:: Exercise data

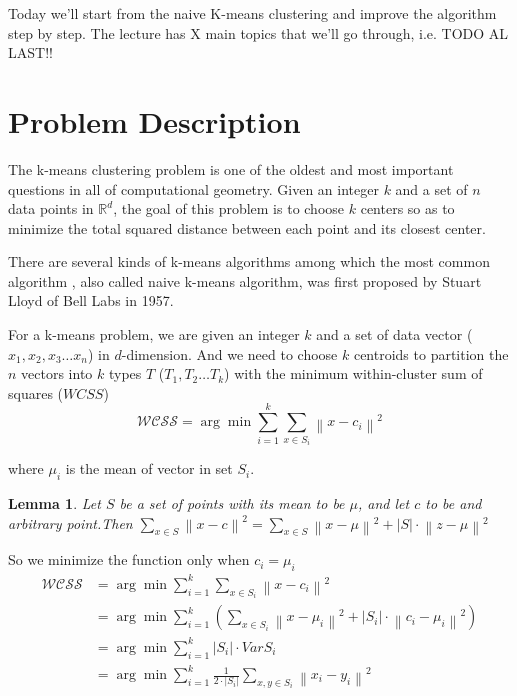 \documentclass[11pt]{article}
\newtheorem{lemma}[theorem]{Lemma}
\begin{document}
\par Today we'll start from the naive K-means clustering and improve the algorithm step by step. The lecture has X main topics that we'll go through, i.e. TODO AL LAST!!

\section{Problem Description}
\par The k-means clustering problem is one of the oldest and most important questions in all of computational geometry. Given an integer $k$ and a set of $n$ data points in $\mathbb{R}^{d}$, the goal of this problem is to choose $k$ centers so as to minimize the total squared distance between each point and its closest center.\cite{kmeanspp}
\par There are several kinds of k-means algorithms among which the most common algorithm , also called naive k-means algorithm, was first proposed by Stuart Lloyd\cite{Least-squares-quantization-in-PCM} of Bell Labs in 1957.
\par For a k-means problem, we are given an integer $k$ and a set of data vector ($x_1, x_2, x_3 \dots x_n$) in $d$-dimension. And we need to choose $k$ centroids to partition the $n$ vectors into $k$ types $T$ ($T_1, T_2 \dots T_k$) with the minimum within-cluster sum of squares ($WCSS$)
$$\mathcal{WCSS} = \arg \min \sum_{i=1}^{k} \sum_{x \in S_i } {\left\lVert x - c _i \right\rVert }^2  $$
\par where $\mu_i$ is the mean of vector in set $S_i$.

\begin{lemma}
  Let $S$ be a set of points with its mean to be $\mu$, and let $c$ to be and arbitrary point.Then $\sum_{x \in S}{\left\lVert x - c\right\rVert}^2 = \sum_{x \in S}{\left\lVert x - \mu\right\rVert}^2 + \left\lvert S \right\rvert \cdot {\left\lVert z - \mu\right\rVert}^2 $
\end{lemma}
\par So we minimize the function only when $c_i=\mu_i$
\begin{equation*}
  \begin{split}
    \mathcal{WCSS} & = \arg \min \sum_{i=1}^{k} \sum_{x \in S_i } {\left\lVert x - c _i \right\rVert }^2 \\
    & = \arg \min \sum_{i=1}^{k} (\sum_{x \in S_i} {\left\lVert x - \mu_i\right\rVert}^2 + \left\lvert S_i \right\rvert \cdot {\left\lVert c_i - \mu_i\right\rVert}^2) \\
    & = \arg \min \sum_{i=1}^{k} {\left\lvert S_i \right\rvert }\cdot Var S_i \\
    & = \arg \min \sum_{i=1}^{k} \frac{1}{2\cdot\left\lvert S_i\right\rvert } \sum_{x,y \in S_i} {\left\lVert x_i - y_i\right\rVert }^2
  \end{split}
\end{equation*}
\end{document}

::::

Exercise prompt> When you print the entries, keep every line exactly as it is and drop the pictures.

Result of this task>
 \documentclass[11pt]{article}
\newtheorem{lemma}[theorem]{Lemma}
\begin{document}
\par Today we'll start from the naive K-means clustering and improve the algorithm step by step. The lecture has X main topics that we'll go through, i.e. TODO AL LAST!!

\section{Problem Description}
\par The k-means clustering problem is one of the oldest and most important questions in all of computational geometry. Given an integer $k$ and a set of $n$ data points in $\mathbb{R}^{d}$, the goal of this problem is to choose $k$ centers so as to minimize the total squared distance between each point and its closest center.\cite{kmeanspp}
\par There are several kinds of k-means algorithms among which the most common algorithm , also called naive k-means algorithm, was first proposed by Stuart Lloyd\cite{Least-squares-quantization-in-PCM} of Bell Labs in 1957.
\par For a k-means problem, we are given an integer $k$ and a set of data vector ($x_1, x_2, x_3 \dots x_n$) in $d$-dimension. And we need to choose $k$ centroids to partition the $n$ vectors into $k$ types $T$ ($T_1, T_2 \dots T_k$) with the minimum within-cluster sum of squares ($WCSS$)
$$\mathcal{WCSS} = \arg \min \sum_{i=1}^{k} \sum_{x \in S_i } {\left\lVert x - c _i \right\rVert }^2  $$
\par where $\mu_i$ is the mean of vector in set $S_i$.

\begin{lemma}
  Let $S$ be a set of points with its mean to be $\mu$, and let $c$ to be and arbitrary point.Then $\sum_{x \in S}{\left\lVert x - c\right\rVert}^2 = \sum_{x \in S}{\left\lVert x - \mu\right\rVert}^2 + \left\lvert S \right\rvert \cdot {\left\lVert z - \mu\right\rVert}^2 $
\end{lemma}
\par So we minimize the function only when $c_i=\mu_i$
\begin{equation*}
  \begin{split}
    \mathcal{WCSS} & = \arg \min \sum_{i=1}^{k} \sum_{x \in S_i } {\left\lVert x - c _i \right\rVert }^2 \\
    & = \arg \min \sum_{i=1}^{k} (\sum_{x \in S_i} {\left\lVert x - \mu_i\right\rVert}^2 + \left\lvert S_i \right\rvert \cdot {\left\lVert c_i - \mu_i\right\rVert}^2) \\
    & = \arg \min \sum_{i=1}^{k} {\left\lvert S_i \right\rvert }\cdot Var S_i \\
    & = \arg \min \sum_{i=1}^{k} \frac{1}{2\cdot\left\lvert S_i\right\rvert } \sum_{x,y \in S_i} {\left\lVert x_i - y_i\right\rVert }^2
  \end{split}
\end{equation*}
\end{document}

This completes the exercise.